• Task item: Find the word "some" in the records below. List each line containing it.

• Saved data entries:
_ _ _ _ _ _ _
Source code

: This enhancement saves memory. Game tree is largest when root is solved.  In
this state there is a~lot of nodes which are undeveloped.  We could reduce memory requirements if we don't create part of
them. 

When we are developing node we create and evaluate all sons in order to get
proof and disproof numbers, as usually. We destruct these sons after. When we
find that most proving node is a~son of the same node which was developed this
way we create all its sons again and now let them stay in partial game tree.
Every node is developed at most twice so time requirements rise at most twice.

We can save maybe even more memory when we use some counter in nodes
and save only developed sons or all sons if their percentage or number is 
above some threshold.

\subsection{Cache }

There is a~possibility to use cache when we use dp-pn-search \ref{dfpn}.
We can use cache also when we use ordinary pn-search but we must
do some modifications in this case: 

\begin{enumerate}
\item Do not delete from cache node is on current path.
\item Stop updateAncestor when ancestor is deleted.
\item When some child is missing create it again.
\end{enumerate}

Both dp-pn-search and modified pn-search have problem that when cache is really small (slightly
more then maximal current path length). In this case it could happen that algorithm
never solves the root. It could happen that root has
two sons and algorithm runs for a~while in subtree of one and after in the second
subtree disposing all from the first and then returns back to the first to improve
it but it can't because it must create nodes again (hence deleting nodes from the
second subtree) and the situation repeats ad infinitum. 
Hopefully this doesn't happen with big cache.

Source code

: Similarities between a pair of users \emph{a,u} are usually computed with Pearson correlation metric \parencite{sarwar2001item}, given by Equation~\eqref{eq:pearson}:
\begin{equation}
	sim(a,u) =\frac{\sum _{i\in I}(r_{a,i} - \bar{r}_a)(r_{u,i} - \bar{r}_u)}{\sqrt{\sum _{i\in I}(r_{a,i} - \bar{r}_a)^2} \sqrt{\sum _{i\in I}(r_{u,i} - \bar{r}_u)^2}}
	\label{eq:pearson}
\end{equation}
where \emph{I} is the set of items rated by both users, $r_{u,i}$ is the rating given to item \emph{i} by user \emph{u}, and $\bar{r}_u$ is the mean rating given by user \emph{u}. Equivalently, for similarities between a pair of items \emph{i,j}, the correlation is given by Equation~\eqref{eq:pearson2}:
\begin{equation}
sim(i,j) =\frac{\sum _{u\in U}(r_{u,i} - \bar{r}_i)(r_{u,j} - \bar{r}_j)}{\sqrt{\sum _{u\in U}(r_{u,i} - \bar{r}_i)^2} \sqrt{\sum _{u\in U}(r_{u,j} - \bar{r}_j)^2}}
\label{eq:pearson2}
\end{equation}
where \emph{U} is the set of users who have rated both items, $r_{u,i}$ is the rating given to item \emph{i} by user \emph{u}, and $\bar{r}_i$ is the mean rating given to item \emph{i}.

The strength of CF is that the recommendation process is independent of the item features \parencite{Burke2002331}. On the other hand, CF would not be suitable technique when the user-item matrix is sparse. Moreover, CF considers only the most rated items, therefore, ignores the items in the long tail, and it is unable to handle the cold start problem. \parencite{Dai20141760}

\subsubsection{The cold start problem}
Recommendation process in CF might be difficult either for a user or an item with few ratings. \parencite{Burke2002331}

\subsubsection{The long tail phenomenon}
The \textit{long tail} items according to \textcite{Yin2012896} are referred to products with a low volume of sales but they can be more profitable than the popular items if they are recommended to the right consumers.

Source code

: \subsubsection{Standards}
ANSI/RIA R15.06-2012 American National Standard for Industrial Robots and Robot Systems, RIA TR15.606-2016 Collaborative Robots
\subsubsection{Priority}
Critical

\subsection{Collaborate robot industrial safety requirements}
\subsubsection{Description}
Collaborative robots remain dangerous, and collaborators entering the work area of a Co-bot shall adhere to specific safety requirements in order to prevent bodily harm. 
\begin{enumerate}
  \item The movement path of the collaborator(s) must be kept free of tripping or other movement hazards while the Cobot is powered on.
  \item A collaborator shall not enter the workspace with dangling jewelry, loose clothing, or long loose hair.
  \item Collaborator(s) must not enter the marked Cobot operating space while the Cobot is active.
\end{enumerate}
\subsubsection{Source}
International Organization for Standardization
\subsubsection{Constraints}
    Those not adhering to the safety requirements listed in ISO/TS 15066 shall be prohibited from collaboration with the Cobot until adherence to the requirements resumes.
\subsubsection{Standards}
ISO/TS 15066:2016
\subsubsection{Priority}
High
_ _ _ _ _ _ _
• Solution to this task:
We can save maybe even more memory when we use some counter in nodes
above some threshold.
do some modifications in this case: 
\item When some child is missing create it again.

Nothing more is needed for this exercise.